Durante las tres siguientes jornadas no supe nada de él –Villafranca Montes de Oca, San Medel-Burgos, Tardajos.

Cuando volví a verlo, en Hontanas, un oasis en el desierto de cereal mesetario, lo encontré hablando animadamente en un corro. Dudé si era él, siempre solo y circunspecto; además, los rasgos orientales nos confunden. Parecía estar en su ambiente, hablando y escuchando. Una hora más tarde –habíamos hecho allí el alto en el camino- salí de la habitación para buscarlo y saludarle.

-¡Carlos! –exclamó con efusividad.

-¿Te acuerdas aún de mí?

-Sí. 27 de diciembre…

Efectivamente dio la triple contraseña del primer encuentro. Entonces hablaba con la timidez del extranjero que aún no se siente cómodo en tierra extranjera; ahora se le notaba suelto y abierto. Su voz, entonces monótona, ahora era suave y apacible, recogía oídos y miradas. Su simpatía aunaba corazones.

Nos pusimos brevemente al día. Me fui a hacer unas compras para la cena. Cuando volví a buscarlo, las ocho y media de la tarde, para asistir juntos al espectáculo del atardecer desde lo alto de la montaña que protege el pueblo, me informaron que estaba dando un paseo en compañía de una joven alemana. A las nueve y cuarto de la noche lo encontré frente al albergue departiendo con un sudamericano. Nos hicimos la foto, ya sin miedo, intercambiamos e-mails, nos dimos calurosamente las manos, luego un abrazo y nos dijimos adiós. Resultaría una despedida precipitada, pues, poco después, por otro motivo, le vi hablando con otra moza del lugar. Nueva y errónea despedida –como toda despedida en sí-, pues al día siguiente. nuestro último día del Camino, volveríamos a hacerlo hasta tres veces más.

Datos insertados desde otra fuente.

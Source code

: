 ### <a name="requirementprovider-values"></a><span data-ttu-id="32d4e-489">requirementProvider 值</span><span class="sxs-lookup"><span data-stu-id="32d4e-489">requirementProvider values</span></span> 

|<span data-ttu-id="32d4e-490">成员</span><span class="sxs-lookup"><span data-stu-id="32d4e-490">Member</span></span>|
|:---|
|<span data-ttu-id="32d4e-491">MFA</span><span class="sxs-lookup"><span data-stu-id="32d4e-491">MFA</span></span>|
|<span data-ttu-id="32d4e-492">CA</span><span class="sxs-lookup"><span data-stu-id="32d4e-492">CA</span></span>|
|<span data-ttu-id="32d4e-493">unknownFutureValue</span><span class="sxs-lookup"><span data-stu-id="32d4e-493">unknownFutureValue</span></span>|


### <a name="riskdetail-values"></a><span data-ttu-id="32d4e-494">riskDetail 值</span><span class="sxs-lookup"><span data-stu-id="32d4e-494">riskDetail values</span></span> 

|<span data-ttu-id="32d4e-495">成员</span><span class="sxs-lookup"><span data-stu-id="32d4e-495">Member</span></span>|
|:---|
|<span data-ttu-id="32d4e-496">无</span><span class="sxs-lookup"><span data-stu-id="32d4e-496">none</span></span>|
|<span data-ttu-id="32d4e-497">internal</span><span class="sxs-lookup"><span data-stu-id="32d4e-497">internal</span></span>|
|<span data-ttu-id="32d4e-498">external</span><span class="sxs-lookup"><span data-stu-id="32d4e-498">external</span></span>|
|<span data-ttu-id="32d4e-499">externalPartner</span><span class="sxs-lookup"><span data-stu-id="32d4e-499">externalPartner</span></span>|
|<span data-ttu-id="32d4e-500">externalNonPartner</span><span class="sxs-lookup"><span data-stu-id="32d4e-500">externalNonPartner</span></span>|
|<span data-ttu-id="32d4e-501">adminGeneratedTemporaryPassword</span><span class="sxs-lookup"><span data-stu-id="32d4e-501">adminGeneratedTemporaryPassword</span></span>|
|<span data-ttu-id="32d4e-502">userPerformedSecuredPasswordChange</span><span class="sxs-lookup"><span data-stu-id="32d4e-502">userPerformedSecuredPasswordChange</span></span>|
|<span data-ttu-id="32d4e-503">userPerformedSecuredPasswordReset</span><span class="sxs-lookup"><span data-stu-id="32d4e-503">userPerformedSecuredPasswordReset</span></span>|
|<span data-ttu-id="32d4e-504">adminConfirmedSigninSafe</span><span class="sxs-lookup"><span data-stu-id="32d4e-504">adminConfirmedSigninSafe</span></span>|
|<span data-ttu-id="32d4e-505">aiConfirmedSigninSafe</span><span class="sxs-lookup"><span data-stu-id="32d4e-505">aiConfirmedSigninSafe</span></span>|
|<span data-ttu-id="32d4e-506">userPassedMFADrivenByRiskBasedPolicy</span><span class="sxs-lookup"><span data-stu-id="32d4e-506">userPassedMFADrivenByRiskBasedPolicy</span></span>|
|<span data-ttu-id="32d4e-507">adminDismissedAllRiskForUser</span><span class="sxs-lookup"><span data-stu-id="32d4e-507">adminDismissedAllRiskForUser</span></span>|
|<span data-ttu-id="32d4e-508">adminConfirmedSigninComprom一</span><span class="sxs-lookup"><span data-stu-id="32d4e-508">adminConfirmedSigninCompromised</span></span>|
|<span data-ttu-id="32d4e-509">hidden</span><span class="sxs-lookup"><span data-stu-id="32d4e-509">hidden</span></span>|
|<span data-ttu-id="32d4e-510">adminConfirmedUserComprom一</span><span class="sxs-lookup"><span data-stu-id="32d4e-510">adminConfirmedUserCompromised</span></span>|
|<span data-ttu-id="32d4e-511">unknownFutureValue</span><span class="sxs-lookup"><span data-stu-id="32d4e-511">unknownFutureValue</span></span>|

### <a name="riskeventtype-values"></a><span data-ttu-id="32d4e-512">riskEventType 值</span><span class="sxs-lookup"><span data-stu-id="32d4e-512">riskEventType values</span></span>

Algo había cambiado en Lee desde que lo encontré, sentado en un banco, como agotado, a las 7:30 de la mañana, a las afueras de Logroño. Aquel joven que hacía poco había acabado sus estudios en la Universidad, de apariencia tímida, callada, extranjero en tierra extranjera, sin grandes motivos para hacer aquel larguísimo viaje, limitado a su soledad y a la soledad casi absoluta del padre, ahora aparecía seguro de sí mismo, con una sonrisa ilimitada, proclive a todo encuentro.

Y es que el Camino, incluso en la desértica meseta interminable de sol y rastrojos de verano, incluso para aquel que lo hace sin saber por qué, tiene algo que… engancha.

Lee.

2 comentarios:

Julio dijo...

Uno, que vivió en el camino, en una ciudad como León, encrucijada de caminos e "inventora" del mismo cuando era todavía un reino... no ha hecho más que ver pasar peregrinos. Sin preguntarles. Me bastaba con fantasear sobre su aventura.
Salud.

J.C. Martínez dijo...

Hola,Julio: Con mil historias, como tú, a veces uno se olvida de mirar el blog. Así que, a veces, uno encuentra sorpresas, como tu visita. Gracias por tu presencia.